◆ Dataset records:
⟨

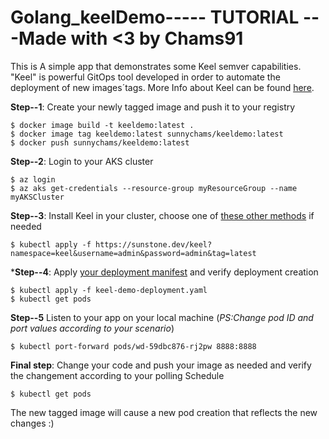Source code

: # Golang_keelDemo----- TUTORIAL ---Made with <3 by Chams91
This is A simple app that demonstrates some Keel semver capabilities. "Keel" is powerful GitOps tool developed in order to automate the deployment of new images´tags. More Info about Keel can be found [here](https://keel.sh/docs/#introduction).


**Step--1**: Create your newly tagged image and push it to your registry
```
$ docker image build -t keeldemo:latest .
$ docker image tag keeldemo:latest sunnychams/keeldemo:latest
$ docker push sunnychams/keeldemo:latest
```

**Step--2**: Login to your AKS cluster
```
$ az login
$ az aks get-credentials --resource-group myResourceGroup --name myAKSCluster
```

**Step--3**: Install Keel in your cluster, choose one of [these other methods](https://keel.sh/docs/#installation) if needed
```
$ kubectl apply -f https://sunstone.dev/keel?namespace=keel&username=admin&password=admin&tag=latest
```

***Step--4**: Apply [your deployment manifest](https://github.com/Chams91/Golang_keelDemo/blob/master/keel-demo-deployment.yaml) and verify deployment creation
```
$ kubectl apply -f keel-demo-deployment.yaml
$ kubectl get pods
```

**Step--5** Listen to your app on your local machine (_PS:Change pod ID and port values according to your scenario_)
```
$ kubectl port-forward pods/wd-59dbc876-rj2pw 8888:8888 
```

**Final step**: Change your code and push your image as needed and verify the changement according to your polling Schedule
```
$ kubectl get pods
```
The new tagged image will cause a new pod creation that reflects the new changes :)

⟩

◆ Exercise instructions: Would you transcribe all of the data exactly, omitting any pictures?

◆ Answer box:
Source code

: # Golang_keelDemo----- TUTORIAL ---Made with <3 by Chams91
This is A simple app that demonstrates some Keel semver capabilities. "Keel" is powerful GitOps tool developed in order to automate the deployment of new images´tags. More Info about Keel can be found [here](https://keel.sh/docs/#introduction).


**Step--1**: Create your newly tagged image and push it to your registry
```
$ docker image build -t keeldemo:latest .
$ docker image tag keeldemo:latest sunnychams/keeldemo:latest
$ docker push sunnychams/keeldemo:latest
```

**Step--2**: Login to your AKS cluster
```
$ az login
$ az aks get-credentials --resource-group myResourceGroup --name myAKSCluster
```

**Step--3**: Install Keel in your cluster, choose one of [these other methods](https://keel.sh/docs/#installation) if needed
```
$ kubectl apply -f https://sunstone.dev/keel?namespace=keel&username=admin&password=admin&tag=latest
```

***Step--4**: Apply [your deployment manifest](https://github.com/Chams91/Golang_keelDemo/blob/master/keel-demo-deployment.yaml) and verify deployment creation
```
$ kubectl apply -f keel-demo-deployment.yaml
$ kubectl get pods
```

**Step--5** Listen to your app on your local machine (_PS:Change pod ID and port values according to your scenario_)
```
$ kubectl port-forward pods/wd-59dbc876-rj2pw 8888:8888 
```

**Final step**: Change your code and push your image as needed and verify the changement according to your polling Schedule
```
$ kubectl get pods
```
The new tagged image will cause a new pod creation that reflects the new changes :)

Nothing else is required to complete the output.